Work to complete: Leave out all lines before the one containing "Każdy element interfejsu", and copy that line and all the rest below it exactly.

Records to process:
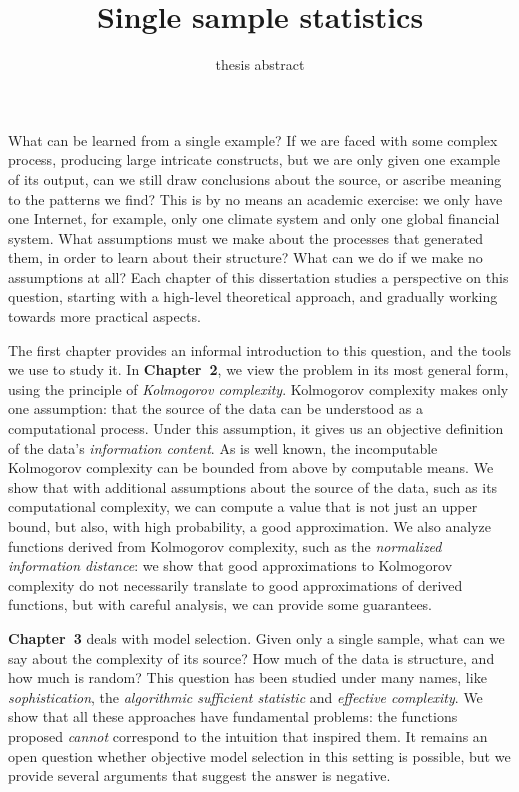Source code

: \documentclass{scrartcl}
\title{Single sample statistics}
\subtitle{thesis abstract}
\date{}
\begin{document}
 

\maketitle

\noindent What can be learned from a single example? If we are faced with some complex process, producing large intricate constructs, but we are only given one example of its output, can we still draw conclusions about the source, or ascribe meaning to the patterns we find? This is by no means an academic exercise: we only have one Internet, for example, only one climate system and only one global financial system. What assumptions must we make about the processes that generated them, in order to learn about their structure? What can we do if we make no assumptions at all? Each chapter of this dissertation studies a perspective on this question, starting with a high-level theoretical approach, and gradually working towards more practical aspects. 

The first chapter provides an informal introduction to this question, and the tools we use to study it. In \textbf{Chapter~2}, we view the problem in its most general form, using the principle of \emph{Kolmogorov complexity}. Kolmogorov complexity makes only one assumption: that the source of the data can be understood as a computational process. Under this assumption, it gives us an objective definition of the data's \emph{information content}. As is well known, the incomputable Kolmogorov complexity can be bounded from above by computable means. We show that with additional assumptions about the source of the data, such as its computational complexity, we can compute a value that is not just an upper bound, but also, with high probability, a good approximation. We also analyze functions derived from Kolmogorov complexity, such as the \emph{normalized information distance}: we show that good approximations to Kolmogorov complexity do not necessarily translate to good approximations of derived functions, but with careful analysis, we can provide some guarantees.

\textbf{Chapter~3} deals with model selection. Given only a single  sample, what can we say about the complexity of its source? How much of the data is structure, and how much is random? This question has been studied under many names, like \emph{sophistication}, the \emph{algorithmic sufficient statistic} and  \emph{effective complexity}. We show that all these approaches have fundamental problems: the functions proposed \emph{cannot} correspond to the intuition that inspired them. It remains an open question whether objective model selection in this setting is possible, but we provide several arguments that suggest the answer is negative.
\end{document}
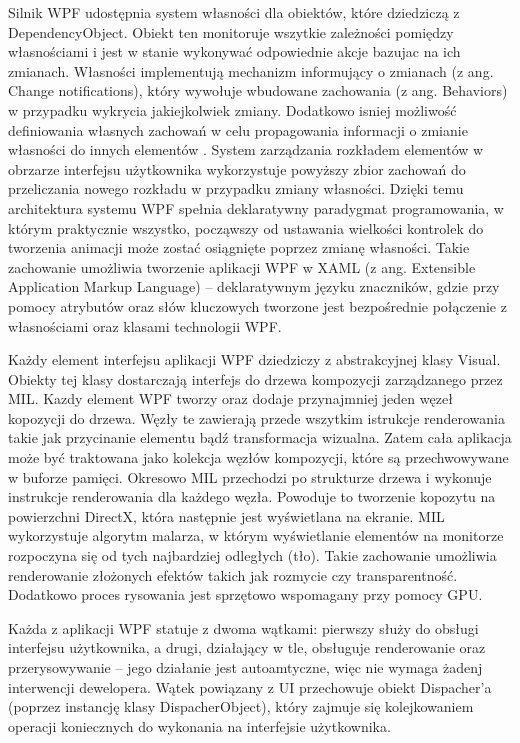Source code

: Silnik WPF udostępnia system własności dla obiektów, które dziedziczą z DependencyObject. Obiekt ten monitoruje  wszytkie zależności pomiędzy własnościami i jest w stanie wykonywać odpowiednie akcje bazujac na ich zmianach. Własności implementują mechanizm informujący o zmianach (z ang. Change notifications), który wywołuje wbudowane zachowania (z ang. Behaviors) w przypadku wykrycia jakiejkolwiek zmiany. Dodatkowo isniej możliwość definiowania własnych zachowań w celu propagowania informacji o zmianie własności do innych elementów . System zarządzania rozkładem elementów w obrzarze interfejsu użytkownika wykorzystuje powyższy zbior zachowań do przeliczania nowego rozkładu w przypadku zmiany własności. Dzięki temu architektura systemu WPF spełnia deklaratywny paradygmat programowania, w którym praktycznie wszystko, począwszy od ustawania wielkości kontrolek do tworzenia animacji może zostać osiągnięte poprzez zmianę własności. Takie zachowanie umożliwia tworzenie aplikacji WPF w XAML (z ang. Extensible Application Markup Language) – deklaratywnym języku znaczników, gdzie przy pomocy atrybutów oraz słów kluczowych tworzone jest bezpośrednie połączenie z własnościami oraz klasami technologii WPF. 

Każdy element interfejsu aplikacji WPF dziedziczy z abstrakcyjnej klasy Visual. Obiekty tej klasy dostarczają interfejs do drzewa kompozycji zarządzanego przez MIL. Kazdy element WPF tworzy oraz dodaje przynajmniej jeden węzeł kopozycji do drzewa. Węzły te zawierają przede wszytkim istrukcje renderowania takie jak przycinanie elementu bądź transformacja wizualna. Zatem cała aplikacja może być traktowana jako kolekcja węzłów kompozycji, które są przechwowywane w buforze pamięci. Okresowo MIL przechodzi po strukturze drzewa i wykonuje instrukcje renderowania dla każdego węzła. Powoduje to tworzenie kopozytu na powierzchni DirectX, która następnie jest wyświetlana na ekranie.  MIL wykorzystuje algorytm malarza, w którym wyświetlanie elementów na monitorze rozpoczyna się od tych najbardziej odległych (tło). Takie zachowanie umożliwia renderowanie złożonych efektów takich jak rozmycie czy transparentność. Dodatkowo proces rysowania jest sprzętowo wspomagany przy pomocy GPU. 

Każda z aplikacji WPF statuje z dwoma wątkami: pierwszy służy do obsługi interfejsu użytkownika, a drugi, działający w tle, obsługuje renderowanie oraz przerysowywanie – jego działanie jest autoamtyczne, więc nie wymaga żadenj interwencji dewelopera. Wątek powiązany z UI przechowuje obiekt Dispacher’a (poprzez instancję klasy DispacherObject), który zajmuje się kolejkowaniem operacji koniecznych do wykonania na interfejsie użytkownika.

Exercise answer:
Każdy element interfejsu aplikacji WPF dziedziczy z abstrakcyjnej klasy Visual. Obiekty tej klasy dostarczają interfejs do drzewa kompozycji zarządzanego przez MIL. Kazdy element WPF tworzy oraz dodaje przynajmniej jeden węzeł kopozycji do drzewa. Węzły te zawierają przede wszytkim istrukcje renderowania takie jak przycinanie elementu bądź transformacja wizualna. Zatem cała aplikacja może być traktowana jako kolekcja węzłów kompozycji, które są przechwowywane w buforze pamięci. Okresowo MIL przechodzi po strukturze drzewa i wykonuje instrukcje renderowania dla każdego węzła. Powoduje to tworzenie kopozytu na powierzchni DirectX, która następnie jest wyświetlana na ekranie.  MIL wykorzystuje algorytm malarza, w którym wyświetlanie elementów na monitorze rozpoczyna się od tych najbardziej odległych (tło). Takie zachowanie umożliwia renderowanie złożonych efektów takich jak rozmycie czy transparentność. Dodatkowo proces rysowania jest sprzętowo wspomagany przy pomocy GPU. 

Każda z aplikacji WPF statuje z dwoma wątkami: pierwszy służy do obsługi interfejsu użytkownika, a drugi, działający w tle, obsługuje renderowanie oraz przerysowywanie – jego działanie jest autoamtyczne, więc nie wymaga żadenj interwencji dewelopera. Wątek powiązany z UI przechowuje obiekt Dispacher’a (poprzez instancję klasy DispacherObject), który zajmuje się kolejkowaniem operacji koniecznych do wykonania na interfejsie użytkownika.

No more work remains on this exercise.